Personal information
- Born: April 5, 1971 (age 55) Chester, Pennsylvania, U.S.
- Listed height: 6 ft 4 in (1.93 m)
- Listed weight: 298 lb (135 kg)

Career information
- High school: Ridley (Folsom, Pennsylvania)
- College: Navy
- NFL draft: 1993 (7th round, 183rd overall pick)

Career history
- Green Bay Packers (1993–1998); Atlanta Falcons (1999)*; New England Patriots (1999); Denver Broncos (2000)*;
- * Offseason or practice squad member only

Awards and highlights
- Super Bowl champion (XXXI); First-team All-East (1991);

Career NFL statistics
- Games played: 54
- Sacks: 2
- Stats at Pro Football Reference

= Bob Kuberski =

American football player (born 1971)

Robert Kenneth Kuberski Jr. (born April 5, 1971) is an American former professional football player who was a defensive tackle in the National Football League (NFL) for the Green Bay Packers and the New England Patriots.
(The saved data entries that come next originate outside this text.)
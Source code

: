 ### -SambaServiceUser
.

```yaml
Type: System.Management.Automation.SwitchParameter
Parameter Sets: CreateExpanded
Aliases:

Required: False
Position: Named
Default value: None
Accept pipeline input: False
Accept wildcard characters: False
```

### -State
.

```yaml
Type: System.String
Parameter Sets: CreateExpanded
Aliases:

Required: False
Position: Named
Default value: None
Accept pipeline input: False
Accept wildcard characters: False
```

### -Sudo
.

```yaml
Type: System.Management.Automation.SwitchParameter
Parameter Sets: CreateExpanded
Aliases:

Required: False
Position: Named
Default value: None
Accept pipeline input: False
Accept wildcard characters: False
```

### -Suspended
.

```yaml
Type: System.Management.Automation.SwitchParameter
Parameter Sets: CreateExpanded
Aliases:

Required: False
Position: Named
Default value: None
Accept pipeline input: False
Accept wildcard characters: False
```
He played college football for the Navy Midshipmen.

==Biography==
Kuberski graduated from Ridley High School in 1989 and attended the United States Naval Academy (Navy), where he was a three-year letter winner and a two-time all-East selection.

Kuberski was selected by the Packers in the seventh round (183rd overall) of the 1993 NFL draft. He served on active duty as an Ensign in the United States Navy for two years prior to the beginning of his NFL career.
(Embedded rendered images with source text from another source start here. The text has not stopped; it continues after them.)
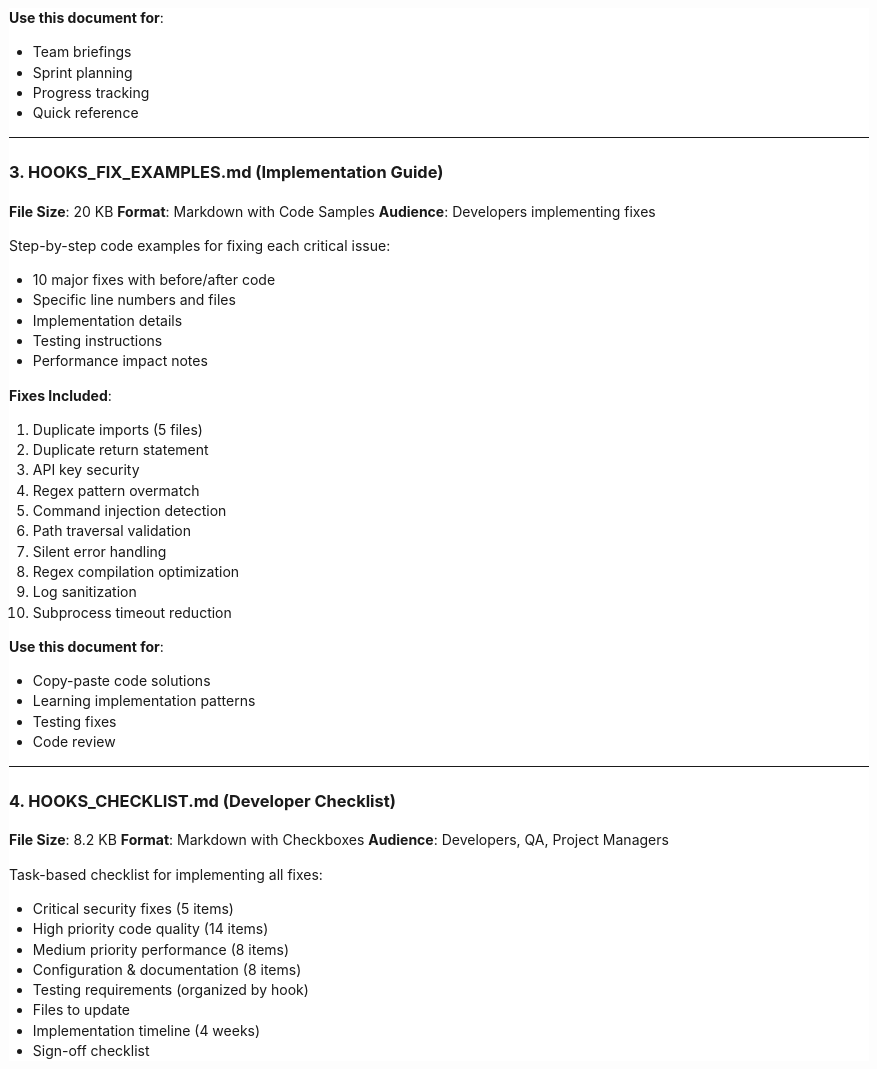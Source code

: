 **Use this document for**:
- Team briefings
- Sprint planning
- Progress tracking
- Quick reference

---

### 3. **HOOKS_FIX_EXAMPLES.md** (Implementation Guide)
**File Size**: 20 KB
**Format**: Markdown with Code Samples
**Audience**: Developers implementing fixes

Step-by-step code examples for fixing each critical issue:
- 10 major fixes with before/after code
- Specific line numbers and files
- Implementation details
- Testing instructions
- Performance impact notes

**Fixes Included**:
1. Duplicate imports (5 files)
2. Duplicate return statement
3. API key security
4. Regex pattern overmatch
5. Command injection detection
6. Path traversal validation
7. Silent error handling
8. Regex compilation optimization
9. Log sanitization
10. Subprocess timeout reduction

**Use this document for**:
- Copy-paste code solutions
- Learning implementation patterns
- Testing fixes
- Code review

---

### 4. **HOOKS_CHECKLIST.md** (Developer Checklist)
**File Size**: 8.2 KB
**Format**: Markdown with Checkboxes
**Audience**: Developers, QA, Project Managers

Task-based checklist for implementing all fixes:
- Critical security fixes (5 items)
- High priority code quality (14 items)
- Medium priority performance (8 items)
- Configuration & documentation (8 items)
- Testing requirements (organized by hook)
- Files to update
- Implementation timeline (4 weeks)
- Sign-off checklist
He played in Green Bay for four seasons from 1995 to 1998, seeing action in forty-nine games in which he also served as Green Bay's representative to the NFL Players Association for 1996–1998. In 1999, he signed with the New England Patriots, closed out his career playing in five games. Kuberski had two career sacks.

In 2009, he was selected to the Navy Marine Corps Memorial All-Stadium Defensive Line. A member of the Navy Sports Hall of Fame, he was inducted into the Pennsylvania Sports Hall of Fame in 2016. He remains active in the Naval Academy community via his involvement as a Trustee of the United States Naval Academy Foundation and serves as President of the Class of 1993.

Kuberski got his start in financial services as an off-season intern at Associated Investments following his rookie year in Green Bay. He then spent ten years as a regional vice president at Invesco after working as a financial advisor at Morgan Stanley. The head of global relationship management at Eaton Vance (Morgan Stanley) and then of retail sales at RidgeWorth Investments (Virtus), he subsequently became the head of Wealth Management Consulting Group at Cohen & Steers.